- Born: April 20, 1912 Mamaroneck, New York, U.S.
- Died: May 22, 1977 (aged 65) New York City, U.S.
- Other names: Ethel Colt Louisa Kinlock
- Occupations: Actress singer
- Spouse: John R. Miglietta ​(m. 1944)​
- Children: 1
- Mother: Ethel Barrymore
- Relatives: John Barrymore (uncle); Lionel Barrymore (uncle); Maurice Barrymore (grandfather); Georgie Drew Barrymore (grandmother); Samuel P. Colt (grandfather);
- Family: Barrymore Drew

= Ethel Barrymore Colt =

American actress, producer and soprano

Ethel Barrymore Colt (April 20, 1912 – May 22, 1977) was an American actress and producer and a soprano who sang in more than 100 concerts in the United States, Canada, and South America. She was a member of the ninth generation of the Barrymore acting family. Her obituary in The Washington Post described her as "a versatile and talented singer, actress and producer, playing dramatic roles on Broadway and in summer stock and singing in grand opera, operetta, musical comedy and on the concert stage."

== Early years ==
Colt was born on April 20, 1912, in Mamaroneck, New York, the daughter of Russell G. Colt and Ethel Barrymore. She was the niece of John Barrymore and Lionel Barrymore and the granddaughter of Maurice Barrymore, Georgie Drew Barrymore, and Samuel P. Colt. She had two brothers, Samuel Colt and John Drew Colt.

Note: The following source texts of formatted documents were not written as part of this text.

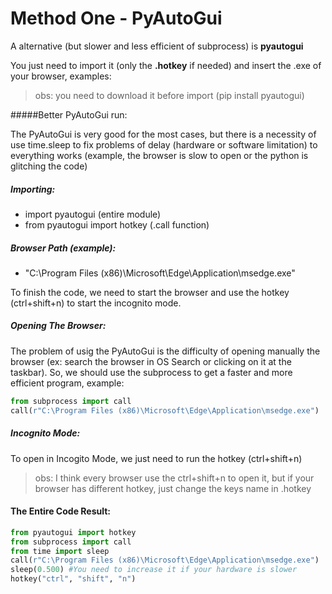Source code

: # Method One - PyAutoGui

A alternative (but slower and less efficient of subprocess) is **pyautogui**

You just need to import it (only the **.hotkey** if needed) and insert the .exe of your browser, examples:
> obs: you need to download it before import (pip install pyautogui)

#####Better PyAutoGui run:

The PyAutoGui is very good for the most cases, but there is a necessity of use time.sleep to fix problems of delay (hardware or software limitation) to everything works (example, the browser is slow to open or the python is glitching the code)

##### Importing:
- import pyautogui	 (entire module)
- from pyautogui import hotkey	 (.call function)

##### Browser Path (example):
- "C:\Program Files (x86)\Microsoft\Edge\Application\msedge.exe"

To finish the code, we need to start the browser and use the hotkey (ctrl+shift+n) to start the incognito mode.

##### Opening The Browser:

The problem of usig the PyAutoGui is the difficulty of opening manually the browser (ex: search the browser in OS Search or clicking on it at the taskbar). So, we should use the subprocess to get a faster and more efficient program, example:
```python
from subprocess import call
call(r"C:\Program Files (x86)\Microsoft\Edge\Application\msedge.exe")
```

##### Incognito Mode:

To open in Incogito Mode, we just need to run the hotkey (ctrl+shift+n)
> obs: I think every browser use the ctrl+shift+n to open it, but if your browser has different hotkey, just change the keys name in .hotkey

#### The Entire Code Result:
```python
from pyautogui import hotkey
from subprocess import call
from time import sleep
call(r"C:\Program Files (x86)\Microsoft\Edge\Application\msedge.exe")
sleep(0.500) #You need to increase it if your hardware is slower
hotkey("ctrl", "shift", "n")
```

Her parents were divorced on July 6, 1923. As an adult, she commented on her early years: "People think the Barrymores are peculiar people who sit around the hearth soliloquizing from Shakespeare. But as a matter of fact, my childhood was revoltingly normal." In another interview, she said: "In our family, we never discussed acting. We thought it almost indecent to talk shop."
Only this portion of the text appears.